Bexmarilimab does not bind Fc receptor and, thus is unlikely to trigger antibody-dependent cellular cytotoxicity8. As expected, bexmarilimab as a single-agent did not have immediate (48–72 h treatment) cytotoxic effect in any of the tested AML cell lines and reduced blast cell viability slightly in only 5% of all ex vivo tested AML/MDS patient samples. Previously reported enhanced sensitivity of AML cell lines to venetoclax after silencing of CLEVER-1 suggests that CLEVER-1 inhibition may increase the sensitivity of malignant blasts to cytotoxic agents13. Addition of bexmarilimab to azacitidine or venetoclax reduced ex vivo blast cell viability more than the SoC agents alone, in 23% and 27% of the FIMM AML/MDS samples, respectively. These samples were variable in terms of FAB subtype and CLEVER-1 protein expression but the majority of these samples had myeloid mutations related to transcription, translation, DNA methylation and chromatin. In AML cell lines, bexmarilimab plus azacitidine showed cytotoxicity only after a longer, 7-day culture. However, the triplet combination of bexmarilimab with azacitidine and venetoclax reduced the viability of venetoclax/azacitidine resistant AML cell lines in a 3-day culture as well as KG-1 cell line viability after a 7-day culture. Despite the variability, these results suggest that bexmarilimab has potential to increase the susceptibility of malignant blasts to venetoclax and/or azacitidine induced cell death. A potential mechanism may be modulation of the metabolic fitness of the blasts as respiratory electron transport chain genes were found to be downregulated in tumor-associated macrophages of patients with ER + breast cancer or biliary tract cancer who responded to bexmarilimab treatment12 and AML blast’s sensitivity to venetoclax is known to depend on e.g. the metabolic state of the cells29,30.

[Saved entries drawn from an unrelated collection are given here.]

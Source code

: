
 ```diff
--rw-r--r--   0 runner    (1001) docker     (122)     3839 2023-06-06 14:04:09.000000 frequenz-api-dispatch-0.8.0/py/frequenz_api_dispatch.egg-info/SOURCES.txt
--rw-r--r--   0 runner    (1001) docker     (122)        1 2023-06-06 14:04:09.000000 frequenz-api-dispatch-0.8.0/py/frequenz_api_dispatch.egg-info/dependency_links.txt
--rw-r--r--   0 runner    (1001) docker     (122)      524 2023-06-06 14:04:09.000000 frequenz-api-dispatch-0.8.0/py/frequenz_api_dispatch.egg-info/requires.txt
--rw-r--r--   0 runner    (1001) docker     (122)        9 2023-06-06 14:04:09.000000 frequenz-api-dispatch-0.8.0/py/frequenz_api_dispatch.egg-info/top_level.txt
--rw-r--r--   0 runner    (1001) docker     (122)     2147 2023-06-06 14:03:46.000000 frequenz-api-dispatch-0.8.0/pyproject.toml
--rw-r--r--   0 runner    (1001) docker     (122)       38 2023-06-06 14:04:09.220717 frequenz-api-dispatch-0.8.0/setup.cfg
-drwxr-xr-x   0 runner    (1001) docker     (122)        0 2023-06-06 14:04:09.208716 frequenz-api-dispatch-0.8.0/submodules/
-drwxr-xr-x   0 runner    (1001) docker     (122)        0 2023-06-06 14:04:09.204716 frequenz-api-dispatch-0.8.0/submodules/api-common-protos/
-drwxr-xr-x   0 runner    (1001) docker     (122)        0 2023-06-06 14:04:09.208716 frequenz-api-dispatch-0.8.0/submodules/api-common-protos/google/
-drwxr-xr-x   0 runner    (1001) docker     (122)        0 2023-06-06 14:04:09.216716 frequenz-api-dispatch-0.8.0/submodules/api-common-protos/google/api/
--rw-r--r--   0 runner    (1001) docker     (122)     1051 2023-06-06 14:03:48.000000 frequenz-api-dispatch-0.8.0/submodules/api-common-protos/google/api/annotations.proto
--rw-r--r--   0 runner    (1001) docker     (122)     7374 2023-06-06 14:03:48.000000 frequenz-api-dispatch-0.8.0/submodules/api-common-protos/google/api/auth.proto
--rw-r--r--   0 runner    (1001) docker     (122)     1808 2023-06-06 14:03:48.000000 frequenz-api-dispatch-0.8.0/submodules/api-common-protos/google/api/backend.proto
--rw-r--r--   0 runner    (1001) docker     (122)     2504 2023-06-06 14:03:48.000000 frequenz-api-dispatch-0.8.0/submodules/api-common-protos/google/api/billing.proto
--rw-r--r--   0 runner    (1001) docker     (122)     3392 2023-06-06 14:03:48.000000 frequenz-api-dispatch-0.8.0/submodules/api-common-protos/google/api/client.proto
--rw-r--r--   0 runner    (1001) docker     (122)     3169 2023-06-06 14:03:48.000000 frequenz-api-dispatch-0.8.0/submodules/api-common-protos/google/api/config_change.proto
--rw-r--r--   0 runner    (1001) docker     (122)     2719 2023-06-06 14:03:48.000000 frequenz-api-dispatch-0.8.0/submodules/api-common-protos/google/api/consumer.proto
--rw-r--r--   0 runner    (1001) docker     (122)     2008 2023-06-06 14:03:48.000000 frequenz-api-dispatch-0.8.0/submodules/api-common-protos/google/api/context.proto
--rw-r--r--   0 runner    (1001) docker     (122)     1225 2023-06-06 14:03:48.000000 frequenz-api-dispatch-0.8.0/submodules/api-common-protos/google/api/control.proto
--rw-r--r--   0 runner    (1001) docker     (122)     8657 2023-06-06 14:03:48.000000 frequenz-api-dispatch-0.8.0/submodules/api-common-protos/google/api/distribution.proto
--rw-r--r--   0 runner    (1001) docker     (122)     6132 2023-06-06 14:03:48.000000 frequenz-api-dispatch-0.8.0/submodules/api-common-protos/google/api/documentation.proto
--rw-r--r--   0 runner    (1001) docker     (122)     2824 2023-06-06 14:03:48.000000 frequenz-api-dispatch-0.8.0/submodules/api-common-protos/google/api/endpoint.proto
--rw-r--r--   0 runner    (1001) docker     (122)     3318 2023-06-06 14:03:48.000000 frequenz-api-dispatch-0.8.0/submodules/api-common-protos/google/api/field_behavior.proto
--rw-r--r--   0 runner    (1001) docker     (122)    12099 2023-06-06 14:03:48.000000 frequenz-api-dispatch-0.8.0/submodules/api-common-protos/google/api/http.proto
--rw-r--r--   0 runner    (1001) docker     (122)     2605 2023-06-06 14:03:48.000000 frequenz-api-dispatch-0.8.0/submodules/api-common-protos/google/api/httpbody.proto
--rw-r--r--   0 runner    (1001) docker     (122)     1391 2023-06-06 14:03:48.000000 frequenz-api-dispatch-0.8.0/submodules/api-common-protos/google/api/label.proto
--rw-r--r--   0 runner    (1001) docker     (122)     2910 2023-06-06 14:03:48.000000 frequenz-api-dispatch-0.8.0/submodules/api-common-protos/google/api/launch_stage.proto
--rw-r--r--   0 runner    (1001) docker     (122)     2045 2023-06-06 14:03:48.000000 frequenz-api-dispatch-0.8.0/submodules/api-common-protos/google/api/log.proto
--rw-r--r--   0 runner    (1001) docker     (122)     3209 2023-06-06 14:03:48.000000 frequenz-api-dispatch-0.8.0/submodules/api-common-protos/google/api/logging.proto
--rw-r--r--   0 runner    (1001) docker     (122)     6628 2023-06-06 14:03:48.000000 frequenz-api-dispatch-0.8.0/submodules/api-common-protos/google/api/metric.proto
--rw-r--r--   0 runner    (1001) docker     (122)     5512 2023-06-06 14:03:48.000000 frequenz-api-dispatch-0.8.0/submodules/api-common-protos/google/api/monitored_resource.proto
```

Finally, whereas the effect of bexmarilimab on the proliferation of monocyte-like cells in the primary samples was variable, lymphocyte cell viabibility was increased in 28% of the primary samples upon bexmarilimab treatment. Support of the bone marrow lymphocyte population, even in combination with lymphotoxic venetoclax, may be an additional anti-leukemic effect of bexmarilimab, enhancing malignant cell targeting by the bone marrow immune system and supporting bone marrow recovery.

The effects of bexmarilimab alone and in combination with SoC in this study were mainly observed in a subset of the primary samples and potential association of e.g. HLA-DR increase with clinical sample feature(s) was challenging to assess from this limited set of samples. In general, the four MDS samples included in this study showed milder changes in response to bexmarilimab than AML patient samples. However, this difference would need to be validated with a larger set of MDS samples and the possibility that the blast cells derived from AML and MDS patient’s may behave differently in the ex vivo culture setting needs to be acknowledged as a possible contributing factor.

In conclusion, the results presented here suggest that bexmarilimab can target CLEVER-1 on malignant myeloid cells to potentially increase antigen-presentation capability and promote sensitivity to cytotoxic agents, supporting the ongoing clinical development of bexmarilimab in combination with SoC in myeloid malignancies (NCT05428969).